Task brief -> Reproduce the data below verbatim from the line containing "- Fixed edit functions for Delegates and VIPs" through its final line, and produce nothing more.
══ Exercise input ══
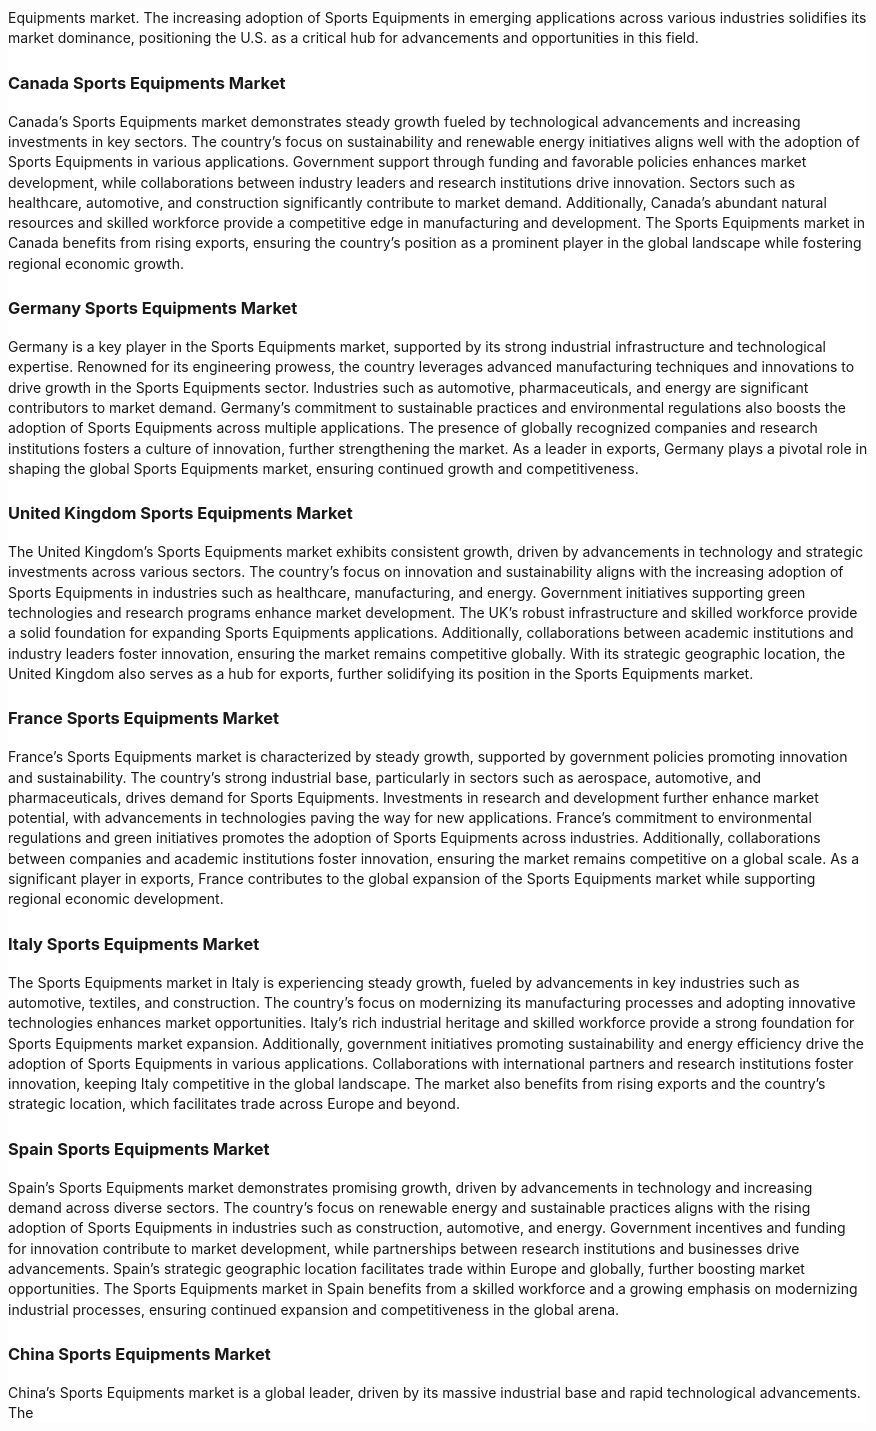 Equipments market. The increasing adoption of Sports Equipments in emerging applications across various industries solidifies its market dominance, positioning the U.S. as a critical hub for advancements and opportunities in this field.</p><h3>Canada Sports Equipments Market</h3><p>Canada&rsquo;s Sports Equipments market demonstrates steady growth fueled by technological advancements and increasing investments in key sectors. The country&rsquo;s focus on sustainability and renewable energy initiatives aligns well with the adoption of Sports Equipments in various applications. Government support through funding and favorable policies enhances market development, while collaborations between industry leaders and research institutions drive innovation. Sectors such as healthcare, automotive, and construction significantly contribute to market demand. Additionally, Canada&rsquo;s abundant natural resources and skilled workforce provide a competitive edge in manufacturing and development. The Sports Equipments market in Canada benefits from rising exports, ensuring the country&rsquo;s position as a prominent player in the global landscape while fostering regional economic growth.</p><h3>Germany Sports Equipments Market</h3><p>Germany is a key player in the Sports Equipments market, supported by its strong industrial infrastructure and technological expertise. Renowned for its engineering prowess, the country leverages advanced manufacturing techniques and innovations to drive growth in the Sports Equipments sector. Industries such as automotive, pharmaceuticals, and energy are significant contributors to market demand. Germany&rsquo;s commitment to sustainable practices and environmental regulations also boosts the adoption of Sports Equipments across multiple applications. The presence of globally recognized companies and research institutions fosters a culture of innovation, further strengthening the market. As a leader in exports, Germany plays a pivotal role in shaping the global Sports Equipments market, ensuring continued growth and competitiveness.</p><h3>United Kingdom Sports Equipments Market</h3><p>The United Kingdom&rsquo;s Sports Equipments market exhibits consistent growth, driven by advancements in technology and strategic investments across various sectors. The country&rsquo;s focus on innovation and sustainability aligns with the increasing adoption of Sports Equipments in industries such as healthcare, manufacturing, and energy. Government initiatives supporting green technologies and research programs enhance market development. The UK&rsquo;s robust infrastructure and skilled workforce provide a solid foundation for expanding Sports Equipments applications. Additionally, collaborations between academic institutions and industry leaders foster innovation, ensuring the market remains competitive globally. With its strategic geographic location, the United Kingdom also serves as a hub for exports, further solidifying its position in the Sports Equipments market.</p><h3>France Sports Equipments Market</h3><p>France&rsquo;s Sports Equipments market is characterized by steady growth, supported by government policies promoting innovation and sustainability. The country&rsquo;s strong industrial base, particularly in sectors such as aerospace, automotive, and pharmaceuticals, drives demand for Sports Equipments. Investments in research and development further enhance market potential, with advancements in technologies paving the way for new applications. France&rsquo;s commitment to environmental regulations and green initiatives promotes the adoption of Sports Equipments across industries. Additionally, collaborations between companies and academic institutions foster innovation, ensuring the market remains competitive on a global scale. As a significant player in exports, France contributes to the global expansion of the Sports Equipments market while supporting regional economic development.</p><h3>Italy Sports Equipments Market</h3><p>The Sports Equipments market in Italy is experiencing steady growth, fueled by advancements in key industries such as automotive, textiles, and construction. The country&rsquo;s focus on modernizing its manufacturing processes and adopting innovative technologies enhances market opportunities. Italy&rsquo;s rich industrial heritage and skilled workforce provide a strong foundation for Sports Equipments market expansion. Additionally, government initiatives promoting sustainability and energy efficiency drive the adoption of Sports Equipments in various applications. Collaborations with international partners and research institutions foster innovation, keeping Italy competitive in the global landscape. The market also benefits from rising exports and the country&rsquo;s strategic location, which facilitates trade across Europe and beyond.</p><h3>Spain Sports Equipments Market</h3><p>Spain&rsquo;s Sports Equipments market demonstrates promising growth, driven by advancements in technology and increasing demand across diverse sectors. The country&rsquo;s focus on renewable energy and sustainable practices aligns with the rising adoption of Sports Equipments in industries such as construction, automotive, and energy. Government incentives and funding for innovation contribute to market development, while partnerships between research institutions and businesses drive advancements. Spain&rsquo;s strategic geographic location facilitates trade within Europe and globally, further boosting market opportunities. The Sports Equipments market in Spain benefits from a skilled workforce and a growing emphasis on modernizing industrial processes, ensuring continued expansion and competitiveness in the global arena.</p><h3>China Sports Equipments Market</h3><p>China&rsquo;s Sports Equipments market is a global leader, driven by its massive industrial base and rapid technological advancements. The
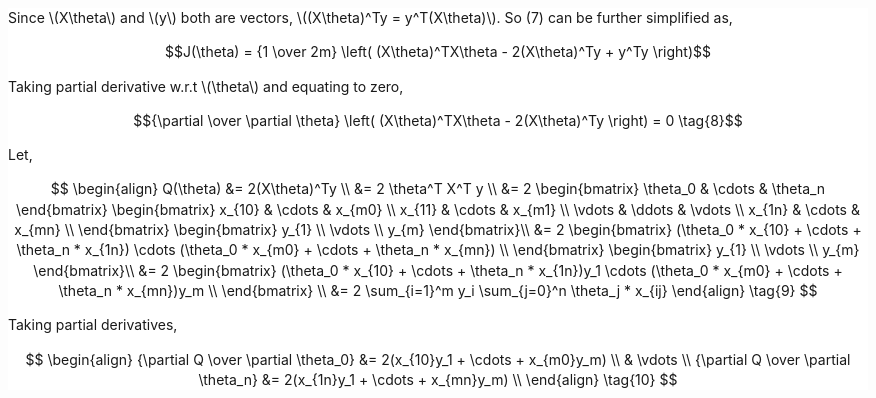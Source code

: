 Since \\(X\theta\\) and \\(y\\) both are vectors, \\((X\theta)^Ty = y^T(X\theta)\\). So (7) can be further simplified as,

$$J(\theta) = {1 \over 2m} \left( (X\theta)^TX\theta - 2(X\theta)^Ty + y^Ty \right)$$

Taking partial derivative w.r.t \\(\theta\\) and equating to zero,

$${\partial \over \partial \theta} \left( (X\theta)^TX\theta - 2(X\theta)^Ty \right) = 0 \tag{8}$$ 

Let, 

$$
  \begin{align}
    Q(\theta) &= 2(X\theta)^Ty \\
    &= 2 \theta^T X^T y \\
    &= 2 
    \begin{bmatrix}
      \theta_0 & \cdots & \theta_n
    \end{bmatrix}
    \begin{bmatrix}
      x_{10} & \cdots & x_{m0} \\
      x_{11} & \cdots & x_{m1} \\
      \vdots & \ddots & \vdots \\
      x_{1n} & \cdots & x_{mn} \\
    \end{bmatrix} 
    \begin{bmatrix}
      y_{1} \\
      \vdots \\
      y_{m}
    \end{bmatrix}\\
    &= 2 
    \begin{bmatrix}
      (\theta_0 * x_{10} + \cdots + \theta_n * x_{1n}) \cdots (\theta_0 * x_{m0} + \cdots + \theta_n * x_{mn}) \\
    \end{bmatrix} 
    \begin{bmatrix}
      y_{1} \\
      \vdots \\
      y_{m}
    \end{bmatrix}\\
    &= 2 
    \begin{bmatrix}
      (\theta_0 * x_{10} + \cdots + \theta_n * x_{1n})y_1 \cdots (\theta_0 * x_{m0} + \cdots + \theta_n * x_{mn})y_m \\
    \end{bmatrix} \\
    &= 2 \sum_{i=1}^m y_i \sum_{j=0}^n \theta_j * x_{ij}
  \end{align}
  \tag{9}
$$

Taking partial derivatives,

$$
  \begin{align}
    {\partial Q \over \partial \theta_0} &= 2(x_{10}y_1 + \cdots + x_{m0}y_m) \\
    & \vdots \\
    {\partial Q \over \partial \theta_n} &= 2(x_{1n}y_1 + \cdots + x_{mn}y_m) \\
  \end{align}
  \tag{10}
$$
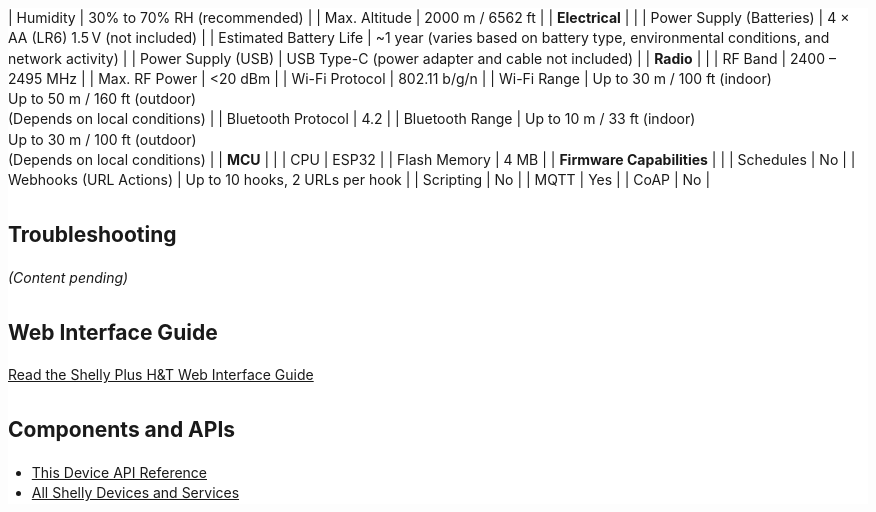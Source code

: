 | Humidity | 30% to 70% RH (recommended) |
| Max. Altitude | 2000 m / 6562 ft |
| **Electrical** | |
| Power Supply (Batteries) | 4 × AA (LR6) 1.5 V (not included) |
| Estimated Battery Life | ~1 year (varies based on battery type, environmental conditions, and network activity) |
| Power Supply (USB) | USB Type-C (power adapter and cable not included) |
| **Radio** | |
| RF Band | 2400 – 2495 MHz |
| Max. RF Power | <20 dBm |
| Wi-Fi Protocol | 802.11 b/g/n |
| Wi-Fi Range | Up to 30 m / 100 ft (indoor)<br>Up to 50 m / 160 ft (outdoor)<br>(Depends on local conditions) |
| Bluetooth Protocol | 4.2 |
| Bluetooth Range | Up to 10 m / 33 ft (indoor)<br>Up to 30 m / 100 ft (outdoor)<br>(Depends on local conditions) |
| **MCU** | |
| CPU | ESP32 |
| Flash Memory | 4 MB |
| **Firmware Capabilities** | |
| Schedules | No |
| Webhooks (URL Actions) | Up to 10 hooks, 2 URLs per hook |
| Scripting | No |
| MQTT | Yes |
| CoAP | No |

## Troubleshooting

*(Content pending)*

## Web Interface Guide

[Read the Shelly Plus H&T Web Interface Guide](../knowledge-base/shelly-plus-h-t-web-interface-guide)

## Components and APIs

- [This Device API Reference](https://shelly-api-docs.shelly.cloud/gen2/Devices/Gen2/ShellyPlusHT)
- [All Shelly Devices and Services](https://shelly-api-docs.shelly.cloud/)
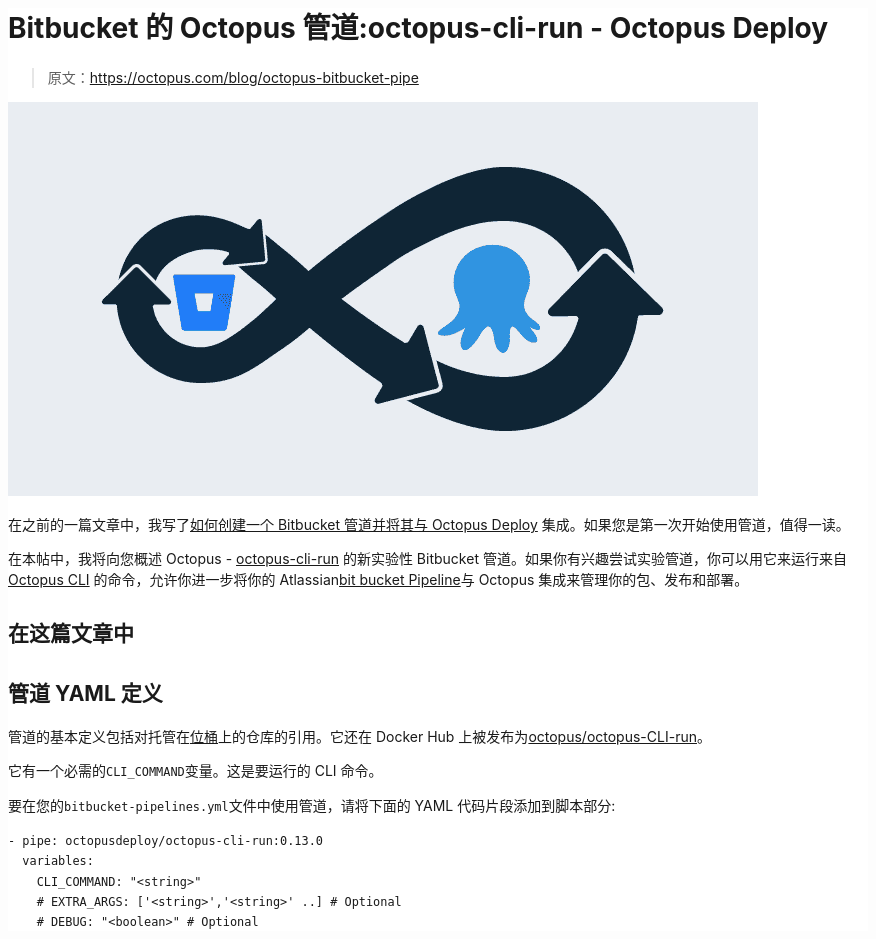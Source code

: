 # Bitbucket 的 Octopus 管道:octopus-cli-run - Octopus Deploy

> 原文：<https://octopus.com/blog/octopus-bitbucket-pipe>

[![Bitbucket Pipelines](img/394c6a78b8f08d81fb0813a53b4cd66d.png)](#)

在之前的一篇文章中，我写了[如何创建一个 Bitbucket 管道并将其与 Octopus Deploy](/blog/bitbucket-pipes-and-octopus-deploy) 集成。如果您是第一次开始使用管道，值得一读。

在本帖中，我将向您概述 Octopus - [octopus-cli-run](https://bitbucket.org/octopusdeploy/octopus-cli-run/) 的新实验性 Bitbucket 管道。如果你有兴趣尝试实验管道，你可以用它来运行来自 [Octopus CLI](https://octopus.com/docs/octopus-rest-api/octopus-cli/) 的命令，允许你进一步将你的 Atlassian[bit bucket Pipeline](https://bitbucket.org/product/features/pipelines)与 Octopus 集成来管理你的包、发布和部署。

## 在这篇文章中

## 管道 YAML 定义

管道的基本定义包括对托管在[位桶](https://bitbucket.org/octopusdeploy/octopus-cli-run/)上的仓库的引用。它还在 Docker Hub 上被发布为[octopus/octopus-CLI-run](https://hub.docker.com/r/octopipes/octopus-cli-run/)。

它有一个必需的`CLI_COMMAND`变量。这是要运行的 CLI 命令。

要在您的`bitbucket-pipelines.yml`文件中使用管道，请将下面的 YAML 代码片段添加到脚本部分:

```
- pipe: octopusdeploy/octopus-cli-run:0.13.0
  variables:
    CLI_COMMAND: "<string>"
    # EXTRA_ARGS: ['<string>','<string>' ..] # Optional
    # DEBUG: "<boolean>" # Optional 
```
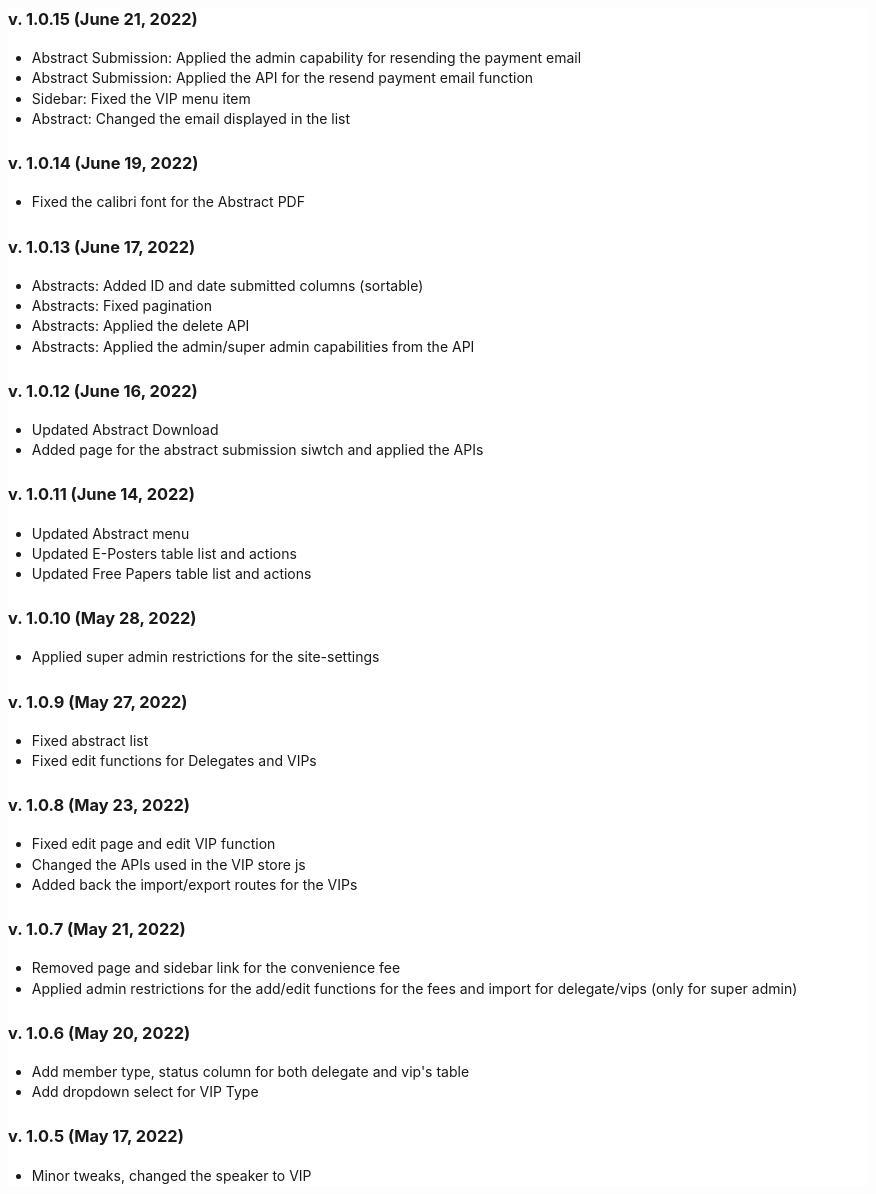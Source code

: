 ### v. 1.0.15 (June 21, 2022)
- Abstract Submission: Applied the admin capability for resending the payment email
- Abstract Submission: Applied the API for the resend payment email function
- Sidebar: Fixed the VIP menu item
- Abstract: Changed the email displayed in the list

### v. 1.0.14 (June 19, 2022)
- Fixed the calibri font for the Abstract PDF

### v. 1.0.13 (June 17, 2022)
- Abstracts: Added ID and date submitted columns (sortable)
- Abstracts: Fixed pagination
- Abstracts: Applied the delete API
- Abstracts: Applied the admin/super admin capabilities from the API

### v. 1.0.12 (June 16, 2022)
- Updated Abstract Download
- Added page for the abstract submission siwtch and applied the APIs

### v. 1.0.11 (June 14, 2022)
- Updated Abstract menu
- Updated E-Posters table list and actions
- Updated Free Papers table list and actions

### v. 1.0.10 (May 28, 2022)
- Applied super admin restrictions for the site-settings

### v. 1.0.9 (May 27, 2022)
- Fixed abstract list
- Fixed edit functions for Delegates and VIPs


### v. 1.0.8 (May 23, 2022)
- Fixed edit page and edit VIP function
- Changed the APIs used in the VIP store js
- Added back the import/export routes for the VIPs

### v. 1.0.7 (May 21, 2022)
- Removed page and sidebar link for the convenience fee
- Applied admin restrictions for the add/edit functions for the fees and import for delegate/vips (only for super admin)

### v. 1.0.6 (May 20, 2022)
- Add member type, status column for both delegate and vip's table
- Add dropdown select for VIP Type

### v. 1.0.5 (May 17, 2022)
- Minor tweaks, changed the speaker to VIP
═══
Output ->
- Fixed edit functions for Delegates and VIPs


### v. 1.0.8 (May 23, 2022)
- Fixed edit page and edit VIP function
- Changed the APIs used in the VIP store js
- Added back the import/export routes for the VIPs

### v. 1.0.7 (May 21, 2022)
- Removed page and sidebar link for the convenience fee
- Applied admin restrictions for the add/edit functions for the fees and import for delegate/vips (only for super admin)

### v. 1.0.6 (May 20, 2022)
- Add member type, status column for both delegate and vip's table
- Add dropdown select for VIP Type

### v. 1.0.5 (May 17, 2022)
- Minor tweaks, changed the speaker to VIP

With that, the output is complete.